Exercise aim: Could each entry be returned exactly as it appears?

Source material:
========================================
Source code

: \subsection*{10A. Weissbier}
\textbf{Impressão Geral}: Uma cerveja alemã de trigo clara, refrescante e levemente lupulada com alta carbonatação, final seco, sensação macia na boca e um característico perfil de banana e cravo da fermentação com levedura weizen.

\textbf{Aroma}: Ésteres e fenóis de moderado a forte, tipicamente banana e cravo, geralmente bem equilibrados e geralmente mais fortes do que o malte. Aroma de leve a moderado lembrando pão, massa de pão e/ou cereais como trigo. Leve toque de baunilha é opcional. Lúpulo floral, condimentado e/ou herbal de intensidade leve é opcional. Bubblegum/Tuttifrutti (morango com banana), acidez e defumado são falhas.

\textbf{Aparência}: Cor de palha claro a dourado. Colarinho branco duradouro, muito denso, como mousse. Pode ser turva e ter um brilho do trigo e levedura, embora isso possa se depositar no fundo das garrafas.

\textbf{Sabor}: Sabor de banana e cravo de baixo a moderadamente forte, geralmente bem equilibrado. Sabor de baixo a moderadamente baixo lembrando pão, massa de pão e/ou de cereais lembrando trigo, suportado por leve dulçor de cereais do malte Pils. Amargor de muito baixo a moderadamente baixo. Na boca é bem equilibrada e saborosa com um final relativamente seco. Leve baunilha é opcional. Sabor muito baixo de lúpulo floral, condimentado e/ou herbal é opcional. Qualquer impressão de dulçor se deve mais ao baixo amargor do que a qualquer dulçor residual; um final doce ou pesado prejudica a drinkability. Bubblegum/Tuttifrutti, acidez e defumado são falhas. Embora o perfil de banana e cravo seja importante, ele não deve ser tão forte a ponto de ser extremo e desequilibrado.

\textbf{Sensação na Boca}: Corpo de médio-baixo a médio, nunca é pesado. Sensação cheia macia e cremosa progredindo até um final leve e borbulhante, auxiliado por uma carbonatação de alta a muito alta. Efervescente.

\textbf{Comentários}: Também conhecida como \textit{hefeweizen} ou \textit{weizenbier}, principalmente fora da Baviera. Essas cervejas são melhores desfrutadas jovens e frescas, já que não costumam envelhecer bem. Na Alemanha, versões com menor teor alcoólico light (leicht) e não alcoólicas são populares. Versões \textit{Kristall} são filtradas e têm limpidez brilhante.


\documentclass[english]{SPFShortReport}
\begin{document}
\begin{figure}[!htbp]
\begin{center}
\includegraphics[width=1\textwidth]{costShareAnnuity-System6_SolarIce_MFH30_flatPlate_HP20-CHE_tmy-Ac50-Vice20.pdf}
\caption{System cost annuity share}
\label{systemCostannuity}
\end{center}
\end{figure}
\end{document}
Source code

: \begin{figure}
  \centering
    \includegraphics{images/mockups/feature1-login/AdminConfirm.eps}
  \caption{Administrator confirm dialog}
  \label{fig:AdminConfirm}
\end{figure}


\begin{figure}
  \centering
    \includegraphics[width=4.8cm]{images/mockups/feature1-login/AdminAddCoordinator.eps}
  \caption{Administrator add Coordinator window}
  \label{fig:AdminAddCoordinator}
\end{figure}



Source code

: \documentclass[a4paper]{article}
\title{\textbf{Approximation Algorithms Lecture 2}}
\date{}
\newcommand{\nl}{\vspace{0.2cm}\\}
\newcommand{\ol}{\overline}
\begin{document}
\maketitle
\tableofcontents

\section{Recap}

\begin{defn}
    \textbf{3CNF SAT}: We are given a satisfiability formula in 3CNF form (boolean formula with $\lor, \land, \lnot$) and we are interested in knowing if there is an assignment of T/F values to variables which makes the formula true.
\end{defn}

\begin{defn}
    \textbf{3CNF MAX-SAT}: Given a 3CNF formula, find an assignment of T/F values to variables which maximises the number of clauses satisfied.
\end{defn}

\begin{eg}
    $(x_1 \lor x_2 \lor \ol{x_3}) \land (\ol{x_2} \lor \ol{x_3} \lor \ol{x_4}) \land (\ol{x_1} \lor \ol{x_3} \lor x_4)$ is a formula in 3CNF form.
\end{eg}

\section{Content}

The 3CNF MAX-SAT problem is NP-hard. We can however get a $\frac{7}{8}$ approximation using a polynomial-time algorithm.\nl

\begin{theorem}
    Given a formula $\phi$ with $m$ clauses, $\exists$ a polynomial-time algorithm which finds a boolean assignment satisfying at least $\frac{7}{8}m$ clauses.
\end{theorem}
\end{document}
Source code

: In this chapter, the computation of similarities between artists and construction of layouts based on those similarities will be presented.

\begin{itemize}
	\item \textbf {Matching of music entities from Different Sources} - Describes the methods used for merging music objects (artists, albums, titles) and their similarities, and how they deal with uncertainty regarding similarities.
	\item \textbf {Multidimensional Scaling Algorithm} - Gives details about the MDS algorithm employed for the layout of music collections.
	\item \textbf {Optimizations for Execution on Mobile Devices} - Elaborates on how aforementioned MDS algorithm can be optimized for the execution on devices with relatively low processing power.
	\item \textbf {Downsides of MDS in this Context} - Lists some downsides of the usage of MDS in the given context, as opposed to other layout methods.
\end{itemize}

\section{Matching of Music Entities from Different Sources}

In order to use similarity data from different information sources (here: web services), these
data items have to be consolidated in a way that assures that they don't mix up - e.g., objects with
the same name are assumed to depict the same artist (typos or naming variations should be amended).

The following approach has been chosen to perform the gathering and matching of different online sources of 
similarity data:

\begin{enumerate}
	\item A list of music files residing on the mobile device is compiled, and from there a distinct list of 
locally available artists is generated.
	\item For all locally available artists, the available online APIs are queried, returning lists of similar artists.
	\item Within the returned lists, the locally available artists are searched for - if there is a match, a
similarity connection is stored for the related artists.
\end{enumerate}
========================================
Solution for this exercise:
Source code

: \subsection*{10A. Weissbier}
\textbf{Impressão Geral}: Uma cerveja alemã de trigo clara, refrescante e levemente lupulada com alta carbonatação, final seco, sensação macia na boca e um característico perfil de banana e cravo da fermentação com levedura weizen.

\textbf{Aroma}: Ésteres e fenóis de moderado a forte, tipicamente banana e cravo, geralmente bem equilibrados e geralmente mais fortes do que o malte. Aroma de leve a moderado lembrando pão, massa de pão e/ou cereais como trigo. Leve toque de baunilha é opcional. Lúpulo floral, condimentado e/ou herbal de intensidade leve é opcional. Bubblegum/Tuttifrutti (morango com banana), acidez e defumado são falhas.

\textbf{Aparência}: Cor de palha claro a dourado. Colarinho branco duradouro, muito denso, como mousse. Pode ser turva e ter um brilho do trigo e levedura, embora isso possa se depositar no fundo das garrafas.

\textbf{Sabor}: Sabor de banana e cravo de baixo a moderadamente forte, geralmente bem equilibrado. Sabor de baixo a moderadamente baixo lembrando pão, massa de pão e/ou de cereais lembrando trigo, suportado por leve dulçor de cereais do malte Pils. Amargor de muito baixo a moderadamente baixo. Na boca é bem equilibrada e saborosa com um final relativamente seco. Leve baunilha é opcional. Sabor muito baixo de lúpulo floral, condimentado e/ou herbal é opcional. Qualquer impressão de dulçor se deve mais ao baixo amargor do que a qualquer dulçor residual; um final doce ou pesado prejudica a drinkability. Bubblegum/Tuttifrutti, acidez e defumado são falhas. Embora o perfil de banana e cravo seja importante, ele não deve ser tão forte a ponto de ser extremo e desequilibrado.

\textbf{Sensação na Boca}: Corpo de médio-baixo a médio, nunca é pesado. Sensação cheia macia e cremosa progredindo até um final leve e borbulhante, auxiliado por uma carbonatação de alta a muito alta. Efervescente.

\textbf{Comentários}: Também conhecida como \textit{hefeweizen} ou \textit{weizenbier}, principalmente fora da Baviera. Essas cervejas são melhores desfrutadas jovens e frescas, já que não costumam envelhecer bem. Na Alemanha, versões com menor teor alcoólico light (leicht) e não alcoólicas são populares. Versões \textit{Kristall} são filtradas e têm limpidez brilhante.


\documentclass[english]{SPFShortReport}
\begin{document}
\begin{figure}[!htbp]
\begin{center}
\includegraphics[width=1\textwidth]{costShareAnnuity-System6_SolarIce_MFH30_flatPlate_HP20-CHE_tmy-Ac50-Vice20.pdf}
\caption{System cost annuity share}
\label{systemCostannuity}
\end{center}
\end{figure}
\end{document}
Source code

: \begin{figure}
  \centering
    \includegraphics{images/mockups/feature1-login/AdminConfirm.eps}
  \caption{Administrator confirm dialog}
  \label{fig:AdminConfirm}
\end{figure}


\begin{figure}
  \centering
    \includegraphics[width=4.8cm]{images/mockups/feature1-login/AdminAddCoordinator.eps}
  \caption{Administrator add Coordinator window}
  \label{fig:AdminAddCoordinator}
\end{figure}



Source code

: \documentclass[a4paper]{article}
\title{\textbf{Approximation Algorithms Lecture 2}}
\date{}
\newcommand{\nl}{\vspace{0.2cm}\\}
\newcommand{\ol}{\overline}
\begin{document}
\maketitle
\tableofcontents

\section{Recap}

\begin{defn}
    \textbf{3CNF SAT}: We are given a satisfiability formula in 3CNF form (boolean formula with $\lor, \land, \lnot$) and we are interested in knowing if there is an assignment of T/F values to variables which makes the formula true.
\end{defn}

\begin{defn}
    \textbf{3CNF MAX-SAT}: Given a 3CNF formula, find an assignment of T/F values to variables which maximises the number of clauses satisfied.
\end{defn}

\begin{eg}
    $(x_1 \lor x_2 \lor \ol{x_3}) \land (\ol{x_2} \lor \ol{x_3} \lor \ol{x_4}) \land (\ol{x_1} \lor \ol{x_3} \lor x_4)$ is a formula in 3CNF form.
\end{eg}

\section{Content}

The 3CNF MAX-SAT problem is NP-hard. We can however get a $\frac{7}{8}$ approximation using a polynomial-time algorithm.\nl

\begin{theorem}
    Given a formula $\phi$ with $m$ clauses, $\exists$ a polynomial-time algorithm which finds a boolean assignment satisfying at least $\frac{7}{8}m$ clauses.
\end{theorem}
\end{document}
Source code

: In this chapter, the computation of similarities between artists and construction of layouts based on those similarities will be presented.

\begin{itemize}
	\item \textbf {Matching of music entities from Different Sources} - Describes the methods used for merging music objects (artists, albums, titles) and their similarities, and how they deal with uncertainty regarding similarities.
	\item \textbf {Multidimensional Scaling Algorithm} - Gives details about the MDS algorithm employed for the layout of music collections.
	\item \textbf {Optimizations for Execution on Mobile Devices} - Elaborates on how aforementioned MDS algorithm can be optimized for the execution on devices with relatively low processing power.
	\item \textbf {Downsides of MDS in this Context} - Lists some downsides of the usage of MDS in the given context, as opposed to other layout methods.
\end{itemize}

\section{Matching of Music Entities from Different Sources}

In order to use similarity data from different information sources (here: web services), these
data items have to be consolidated in a way that assures that they don't mix up - e.g., objects with
the same name are assumed to depict the same artist (typos or naming variations should be amended).

The following approach has been chosen to perform the gathering and matching of different online sources of 
similarity data:

\begin{enumerate}
	\item A list of music files residing on the mobile device is compiled, and from there a distinct list of 
locally available artists is generated.
	\item For all locally available artists, the available online APIs are queried, returning lists of similar artists.
	\item Within the returned lists, the locally available artists are searched for - if there is a match, a
similarity connection is stored for the related artists.
\end{enumerate}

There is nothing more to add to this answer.